Images are to be dropped, and the rest of the data reproduced exactly.

### Data extracts
"""

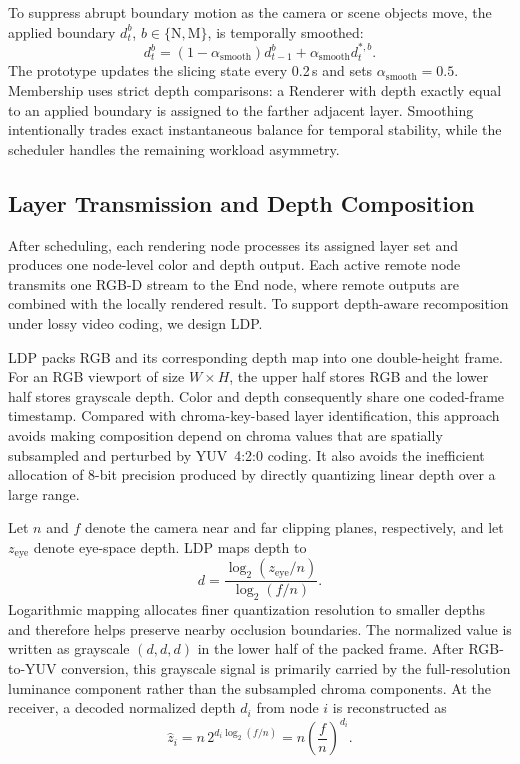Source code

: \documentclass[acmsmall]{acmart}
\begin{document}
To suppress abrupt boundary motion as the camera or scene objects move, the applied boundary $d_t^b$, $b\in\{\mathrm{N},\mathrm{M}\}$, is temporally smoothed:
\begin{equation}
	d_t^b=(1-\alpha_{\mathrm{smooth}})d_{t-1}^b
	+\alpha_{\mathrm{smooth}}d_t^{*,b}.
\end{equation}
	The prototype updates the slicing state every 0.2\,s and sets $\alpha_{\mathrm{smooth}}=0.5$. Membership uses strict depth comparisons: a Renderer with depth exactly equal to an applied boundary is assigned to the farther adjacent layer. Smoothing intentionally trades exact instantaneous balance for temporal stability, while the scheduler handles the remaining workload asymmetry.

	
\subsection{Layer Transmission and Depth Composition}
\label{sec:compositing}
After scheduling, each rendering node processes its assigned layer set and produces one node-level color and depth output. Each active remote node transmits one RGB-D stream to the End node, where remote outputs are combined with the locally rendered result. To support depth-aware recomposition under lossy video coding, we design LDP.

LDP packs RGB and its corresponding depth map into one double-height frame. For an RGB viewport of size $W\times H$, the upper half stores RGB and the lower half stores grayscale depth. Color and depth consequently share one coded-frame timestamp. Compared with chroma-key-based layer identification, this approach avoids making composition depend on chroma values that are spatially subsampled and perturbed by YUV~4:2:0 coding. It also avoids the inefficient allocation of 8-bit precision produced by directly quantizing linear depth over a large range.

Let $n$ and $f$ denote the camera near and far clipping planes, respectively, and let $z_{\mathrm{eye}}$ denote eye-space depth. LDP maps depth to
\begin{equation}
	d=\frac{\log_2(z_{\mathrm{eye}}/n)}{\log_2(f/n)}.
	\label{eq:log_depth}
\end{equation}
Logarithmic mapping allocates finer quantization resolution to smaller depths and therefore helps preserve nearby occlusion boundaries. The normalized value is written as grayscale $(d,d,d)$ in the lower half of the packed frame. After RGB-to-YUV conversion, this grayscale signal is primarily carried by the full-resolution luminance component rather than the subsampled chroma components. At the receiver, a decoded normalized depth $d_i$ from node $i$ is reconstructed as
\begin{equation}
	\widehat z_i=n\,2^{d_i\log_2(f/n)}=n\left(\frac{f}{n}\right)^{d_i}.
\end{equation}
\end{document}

"""

### Your solution
Source code

: \documentclass[acmsmall]{acmart}
\begin{document}
To suppress abrupt boundary motion as the camera or scene objects move, the applied boundary $d_t^b$, $b\in\{\mathrm{N},\mathrm{M}\}$, is temporally smoothed:
\begin{equation}
	d_t^b=(1-\alpha_{\mathrm{smooth}})d_{t-1}^b
	+\alpha_{\mathrm{smooth}}d_t^{*,b}.
\end{equation}
	The prototype updates the slicing state every 0.2\,s and sets $\alpha_{\mathrm{smooth}}=0.5$. Membership uses strict depth comparisons: a Renderer with depth exactly equal to an applied boundary is assigned to the farther adjacent layer. Smoothing intentionally trades exact instantaneous balance for temporal stability, while the scheduler handles the remaining workload asymmetry.

	
\subsection{Layer Transmission and Depth Composition}
\label{sec:compositing}
After scheduling, each rendering node processes its assigned layer set and produces one node-level color and depth output. Each active remote node transmits one RGB-D stream to the End node, where remote outputs are combined with the locally rendered result. To support depth-aware recomposition under lossy video coding, we design LDP.

LDP packs RGB and its corresponding depth map into one double-height frame. For an RGB viewport of size $W\times H$, the upper half stores RGB and the lower half stores grayscale depth. Color and depth consequently share one coded-frame timestamp. Compared with chroma-key-based layer identification, this approach avoids making composition depend on chroma values that are spatially subsampled and perturbed by YUV~4:2:0 coding. It also avoids the inefficient allocation of 8-bit precision produced by directly quantizing linear depth over a large range.

Let $n$ and $f$ denote the camera near and far clipping planes, respectively, and let $z_{\mathrm{eye}}$ denote eye-space depth. LDP maps depth to
\begin{equation}
	d=\frac{\log_2(z_{\mathrm{eye}}/n)}{\log_2(f/n)}.
	\label{eq:log_depth}
\end{equation}
Logarithmic mapping allocates finer quantization resolution to smaller depths and therefore helps preserve nearby occlusion boundaries. The normalized value is written as grayscale $(d,d,d)$ in the lower half of the packed frame. After RGB-to-YUV conversion, this grayscale signal is primarily carried by the full-resolution luminance component rather than the subsampled chroma components. At the receiver, a decoded normalized depth $d_i$ from node $i$ is reconstructed as
\begin{equation}
	\widehat z_i=n\,2^{d_i\log_2(f/n)}=n\left(\frac{f}{n}\right)^{d_i}.
\end{equation}
\end{document}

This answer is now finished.